An open API service indexing awesome lists of open source software.

https://github.com/nolantrem/keywordspotting

Code to test feature extractor and backend classifier parameters of KWS systems.
https://github.com/nolantrem/keywordspotting

analog-machine-learning keyword-spotting

Last synced: 13 days ago
JSON representation

Code to test feature extractor and backend classifier parameters of KWS systems.

Awesome Lists containing this project

README

          

# Optimization of Keyword Spotting Systems
Conducted by Maria Gordiyenko and Nolan Tremelling under Professor Peter Kinget at Columbia University.

The aim of this research is to explore the on-chip and neural network parameters used in keyword spotting systems
such as Amazon Alexa, Siri, and Google Home. System design greatly impacts the functionality and reliability of the
produced results.

Our final publication of this work was accepted as a full paper by the [TinyML Research Symposium 2023 and is available here](https://arxiv.org/abs/2304.08541).

# Initial testing
The scripts in this repository were developed to allow for the processing, feature extraction, classification, and
post-classification of the dataset.
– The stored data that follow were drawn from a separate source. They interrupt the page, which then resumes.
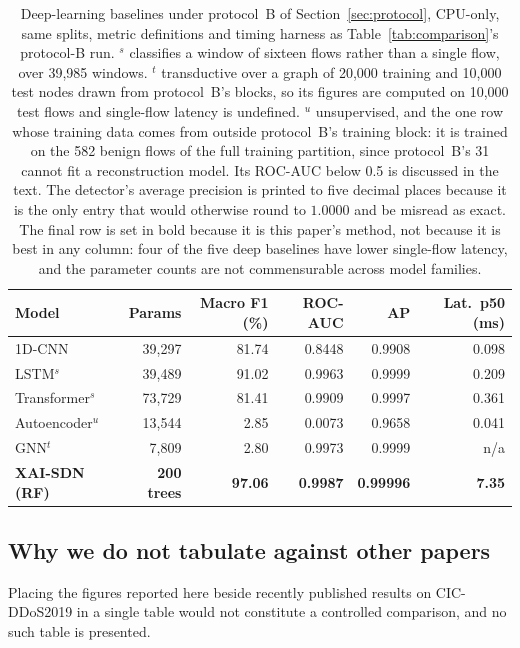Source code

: \documentclass{ieeeaccess}
\begin{document}
\begin{table}[!t]
\caption{Deep-learning baselines under protocol~B of Section~\ref{sec:protocol},
CPU-only, same splits, metric definitions and timing harness as
Table~\ref{tab:comparison}'s protocol-B run. $^{s}$ classifies a window of
sixteen flows rather than a single flow, over 39,985 windows. $^{t}$ transductive
over a graph of 20,000 training and 10,000 test nodes drawn from protocol~B's
blocks, so its figures are computed on 10,000 test flows and single-flow latency
is undefined. $^{u}$ unsupervised, and the one row whose training data comes from
outside protocol~B's training block: it is trained on the 582 benign flows of the
full training partition, since protocol~B's 31 cannot fit a reconstruction model.
Its ROC-AUC below 0.5 is
discussed in the text. The detector's average precision is printed to five decimal
places because it is the only entry that would otherwise round to $1.0000$ and be
misread as exact. The final row is set in bold because it is this paper's method,
not because it is best in any column: four of the five deep baselines have lower
single-flow latency, and the parameter counts are not commensurable across model
families.}
\centering
\label{tab:deep}
\footnotesize
\setlength{\tabcolsep}{3pt}
\renewcommand{\arraystretch}{1.15}
\begin{tabular}{@{}lrrrrr@{}}
\toprule
\textbf{Model} & \textbf{Params} & \textbf{Macro F1 (\%)} & \textbf{ROC-AUC} &
\textbf{AP} & \textbf{Lat.\ p50 (ms)} \\
\midrule
1D-CNN               & 39,297 & 81.74 & 0.8448 & 0.9908 & 0.098 \\
LSTM$^{s}$           & 39,489 & 91.02 & 0.9963 & 0.9999 & 0.209 \\
Transformer$^{s}$    & 73,729 & 81.41 & 0.9909 & 0.9997 & 0.361 \\
Autoencoder$^{u}$    & 13,544 &  2.85 & 0.0073 & 0.9658 & 0.041 \\
GNN$^{t}$            &  7,809 &  2.80 & 0.9973 & 0.9999 & n/a \\
\midrule
\textbf{XAI-SDN (RF)} & \textbf{200 trees} & \textbf{97.06} & \textbf{0.9987} &
\textbf{0.99996} & \textbf{7.35} \\
\bottomrule
\end{tabular}
\end{table}

\subsection{Why we do not tabulate against other papers}
\label{sec:related_quant}
Placing the figures reported here beside recently published results on
CIC-DDoS2019 in a single table would not constitute a controlled comparison,
and no such table is presented.
\end{document}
The neural network chosen for this implementation is a vanilla-network described by
[Sainath, et al.](https://static.googleusercontent.com/media/research.google.com/en//pubs/archive/43969.pdf) The benefit
of such a convolution neural network is the relative improvement of false rejection rates when compared to a deep neural network.

For each parameter, nominal choices were determined a set constant. The dataset was then extracted with one parameter swept.
The parameters swept and their respective ranges are as follows:

| Parameter | Range |
|--------------------------|-----------------|
| Number of filters | [2, 32] |
| Quality factor | [0.1, 100] |
| Maximum center frequency | [800Hz, 4000Hz] |

The time required to train the feature extracted dataset is directly related to the number of filters.
On average, it took 1786.1 minutes to train on the CISL servers.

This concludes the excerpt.